А утром сама проснулась в безоблачном состоянии, будто и не было вчера никакого серьезного разговора. Мало того, среди обычных хлопот по дому и в саду-огороде, она сама совсем забыла, о чем говорили накануне.
Олег позвонил, когда мама Шурик бегала по магазинам, а Люба хозяйничала по дому одна.
- Не хочешь искупаться? На речку поедем?
- Здорово! Поехали! Такая жара...
Через двадцать минут они уже выкатывали на главную дорогу поселка. И тут Люба вспомнила:
- Олег! Нам же в ЗАГС надо заехать! Там Макаровна ждет и мечется, наверное. Ей же документы надо готовить, а мы еще заявление не написали.
- Блин, точно! - Олег развернул машину и, проехав двести метров в обратную сторону, остановился у входа в ЗАГС. Макаровна, действительно, их ждала и, узнав в подъехавшей парочке своих "клиентов", грозила им через окно кулаком и тыкала в часы пальцем.
- Макаровна, не ругайся, мы прибыли. - Люба общалась всегда с ней запросто, как все. Макаровна жила на их улице и являлась тем человеком, который всегда в курсе всех событий и абсолютно для каждого находила в своей битком набитой сплетнями голове нужную информацию. - Где тут у вас чего писать-подписывать? Диктуйте!
Макаровна достала большую амбарную книгу, ткнула в отмеченные галочками графы:
- Расписывайтесь. Ты - здесь, а ты - здесь.
Люба опешила:
- Макаровна, подожди, а заявление?
- Какое заявление? Угомонись! Вам уже свидетельство о браке выписано, а ты - заявление...
- Как выписано? И что?
- А ничего. Расписались? Всё, поздравляю, вы стали мужем и женой. И чтоб в последний раз ко мне по этому поводу! Понятно?
- Вот и дело. Теперь целуйтесь и гуляйте. А мне на обед пора.
Была ли здесь еще когда-либо подобная свадьба и такие оригинальные "молодые", история умалчивает. Но чтоб - в пляжных нарядах и тапках на босу ногу - вряд ли, это точно.
Уже в машине, рассматривая свидетельство о браке, на Любу напал истерический смех:
- Называется - "съездили на речку"! Уехали свободными людьми, а вернулись мужем и женой. Класс! Только со мной могло такое произойти! Слушай! - Повернулась Люба к Олегу, - Она ведь даже не спросила, под какой фамилией я хочу записаться?! За меня все решили, безобразие! Я буду жаловаться в ООН!
- А ты что, хотела не такую? - Обиделся Олег, не поддаваясь ее игривому настроению.
- А может, я хотела бы вернуть свою девичью!
- Ну, так давай вернемся, развод и - девичья фамилия...
Люба не понимала, злится он или так шутит без тени улыбки на лице. Но продолжала разыгрывать дальше свою роль:
- Не получится, увы...
- Почему? Ты же видишь, как оперативно контора работает...

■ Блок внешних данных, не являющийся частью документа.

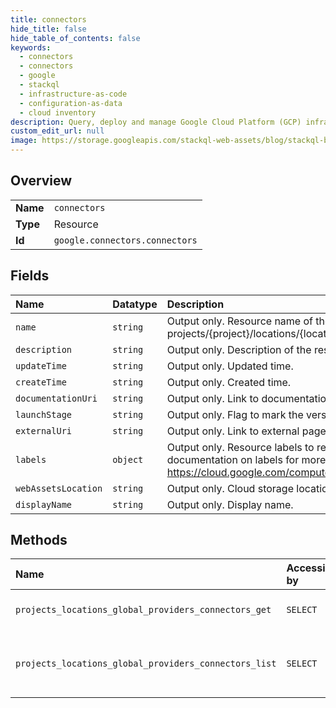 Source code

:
 ```yaml
---
title: connectors
hide_title: false
hide_table_of_contents: false
keywords:
  - connectors
  - connectors
  - google    
  - stackql
  - infrastructure-as-code
  - configuration-as-data
  - cloud inventory
description: Query, deploy and manage Google Cloud Platform (GCP) infrastructure and resources using SQL
custom_edit_url: null
image: https://storage.googleapis.com/stackql-web-assets/blog/stackql-blog-post-featured-image.png
---
```

  
    

## Overview
<table><tbody>
<tr><td><b>Name</b></td><td><code>connectors</code></td></tr>
<tr><td><b>Type</b></td><td>Resource</td></tr>
<tr><td><b>Id</b></td><td><code>google.connectors.connectors</code></td></tr>
</tbody></table>

## Fields
| Name | Datatype | Description |
|:-----|:---------|:------------|
| `name` | `string` | Output only. Resource name of the Connector. Format: projects/{project}/locations/{location}/providers/{provider}/connectors/{connector} |
| `description` | `string` | Output only. Description of the resource. |
| `updateTime` | `string` | Output only. Updated time. |
| `createTime` | `string` | Output only. Created time. |
| `documentationUri` | `string` | Output only. Link to documentation page. |
| `launchStage` | `string` | Output only. Flag to mark the version indicating the launch stage. |
| `externalUri` | `string` | Output only. Link to external page. |
| `labels` | `object` | Output only. Resource labels to represent user-provided metadata. Refer to cloud documentation on labels for more details. https://cloud.google.com/compute/docs/labeling-resources |
| `webAssetsLocation` | `string` | Output only. Cloud storage location of icons etc consumed by UI. |
| `displayName` | `string` | Output only. Display name. |
## Methods
| Name | Accessible by | Required Params | Description |
|:-----|:--------------|:----------------|:------------|
| `projects_locations_global_providers_connectors_get` | `SELECT` | `connectorsId, projectsId, providersId` | Gets details of a single Connector. |
| `projects_locations_global_providers_connectors_list` | `SELECT` | `projectsId, providersId` | Lists Connectors in a given project and location. |
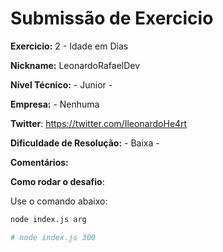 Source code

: # Submissão de Exercicio

**Exercicio:** 2 - Idade em Dias

**Nickname:** LeonardoRafaelDev

**Nível Técnico:** - Junior -

**Empresa:** - Nenhuma

**Twitter**: https://twitter.com/IleonardoHe4rt

**Dificuldade de Resolução:** - Baixa -

**Comentários:**

**Como rodar o desafio**:

Use o comando abaixo:

```bash
node index.js arg

# node index.js 300
```
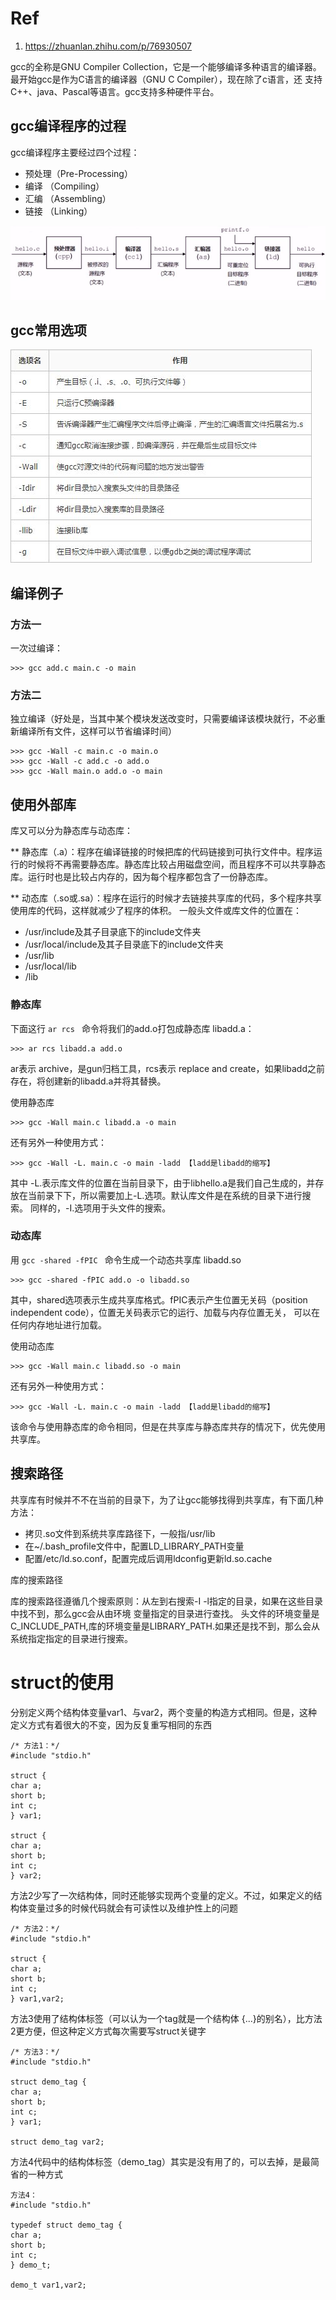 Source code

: # Ref
1. https://zhuanlan.zhihu.com/p/76930507

gcc的全称是GNU Compiler Collection，它是一个能够编译多种语言的编译器。最开始gcc是作为C语言的编译器（GNU C Compiler），现在除了c语言，还
支持C++、java、Pascal等语言。gcc支持多种硬件平台。

## gcc编译程序的过程
gcc编译程序主要经过四个过程：

* 预处理（Pre-Processing）
* 编译 （Compiling）
* 汇编 （Assembling）
* 链接 （Linking）

![alt text](../../Contents/C/gcc_process.jpg "gcc编译过程")

## gcc常用选项
![alt text](../../Contents/C/gcc_command.jpg "gcc命令参数说明")

## 编译例子

### 方法一
一次过编译：
```
>>> gcc add.c main.c -o main
```

### 方法二

独立编译（好处是，当其中某个模块发送改变时，只需要编译该模块就行，不必重新编译所有文件，这样可以节省编译时间）
```
>>> gcc -Wall -c main.c -o main.o
>>> gcc -Wall -c add.c -o add.o
>>> gcc -Wall main.o add.o -o main
```

## 使用外部库

库又可以分为静态库与动态库：

** 静态库（.a）：程序在编译链接的时候把库的代码链接到可执行文件中。程序运行的时候将不再需要静态库。静态库比较占用磁盘空间，而且程序不可以共享静态库。运行时也是比较占内存的，因为每个程序都包含了一份静态库。

** 动态库（.so或.sa）：程序在运行的时候才去链接共享库的代码，多个程序共享使用库的代码，这样就减少了程序的体积。
一般头文件或库文件的位置在：

* /usr/include及其子目录底下的include文件夹
* /usr/local/include及其子目录底下的include文件夹
* /usr/lib
* /usr/local/lib
* /lib

### 静态库

下面这行 `ar rcs ` 命令将我们的add.o打包成静态库 libadd.a：
```
>>> ar rcs libadd.a add.o
```
ar表示 archive，是gun归档工具，rcs表示 replace and create，如果libadd之前存在，将创建新的libadd.a并将其替换。

使用静态库

```
>>> gcc -Wall main.c libadd.a -o main
```
还有另外一种使用方式：

```
>>> gcc -Wall -L. main.c -o main -ladd 【ladd是libadd的缩写】
```
其中 -L.表示库文件的位置在当前目录下，由于libhello.a是我们自己生成的，并存放在当前录下下，所以需要加上-L.选项。默认库文件是在系统的目录下进行搜索。
同样的，-I.选项用于头文件的搜索。

### 动态库

用 `gcc -shared -fPIC ` 命令生成一个动态共享库 libadd.so

```
>>> gcc -shared -fPIC add.o -o libadd.so
```
其中，shared选项表示生成共享库格式。fPIC表示产生位置无关码（position independent code），位置无关码表示它的运行、加载与内存位置无关，
可以在任何内存地址进行加载。

使用动态库

```
>>> gcc -Wall main.c libadd.so -o main
```

还有另外一种使用方式：

```
>>> gcc -Wall -L. main.c -o main -ladd 【ladd是libadd的缩写】
```

该命令与使用静态库的命令相同，但是在共享库与静态库共存的情况下，优先使用共享库。

## 搜索路径

共享库有时候并不不在当前的目录下，为了让gcc能够找得到共享库，有下面几种方法：

* 拷贝.so文件到系统共享库路径下，一般指/usr/lib
* 在~/.bash_profile文件中，配置LD_LIBRARY_PATH变量
* 配置/etc/ld.so.conf，配置完成后调用ldconfig更新ld.so.cache


库的搜索路径

库的搜索路径遵循几个搜索原则：从左到右搜索-I -l指定的目录，如果在这些目录中找不到，那么gcc会从由环境 变量指定的目录进行查找。
头文件的环境变量是C_INCLUDE_PATH,库的环境变量是LIBRARY_PATH.如果还是找不到，那么会从系统指定指定的目录进行搜索。


# struct的使用
分别定义两个结构体变量var1、与var2，两个变量的构造方式相同。但是，这种定义方式有着很大的不变，因为反复重写相同的东西
```
/* 方法1：*/
#include "stdio.h"

struct {
char a;
short b;
int c;
} var1;

struct {
char a;
short b;
int c;
} var2;
```

方法2少写了一次结构体，同时还能够实现两个变量的定义。不过，如果定义的结构体变量过多的时候代码就会有可读性以及维护性上的问题

```
/* 方法2：*/
#include "stdio.h"

struct {
char a;
short b;
int c;
} var1,var2;
```

方法3使用了结构体标签（可以认为一个tag就是一个结构体 {...}的别名），比方法2更方便，但这种定义方式每次需要写struct关键字
```
/* 方法3：*/
#include "stdio.h"

struct demo_tag {
char a;
short b;
int c;
} var1;

struct demo_tag var2;
```
方法4代码中的结构体标签（demo_tag）其实是没有用了的，可以去掉，是最简省的一种方式
```
方法4：
#include "stdio.h"

typedef struct demo_tag {
char a;
short b;
int c;
} demo_t;

demo_t var1,var2;
```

- А всё! Макаровна на обед ушла и придет ли после обеда - еще вопрос. У нее дел по горло - корова, куры, свиньи, огород...
- Значит, отложим пока с разводом и девичьей фамилией?
- Да, придется отложить... - Печально вздохнула Люба, - до лучших времен...
Вовремя они подъехали к речке, иначе взаимные колкости неизвестно к чему бы привели. Шутки-шутками, да только всем известно, что "в каждой шутке есть только доля шутки", вот и у Любы на дно ее подкорки опустился первый слой неверия в "успех мероприятия".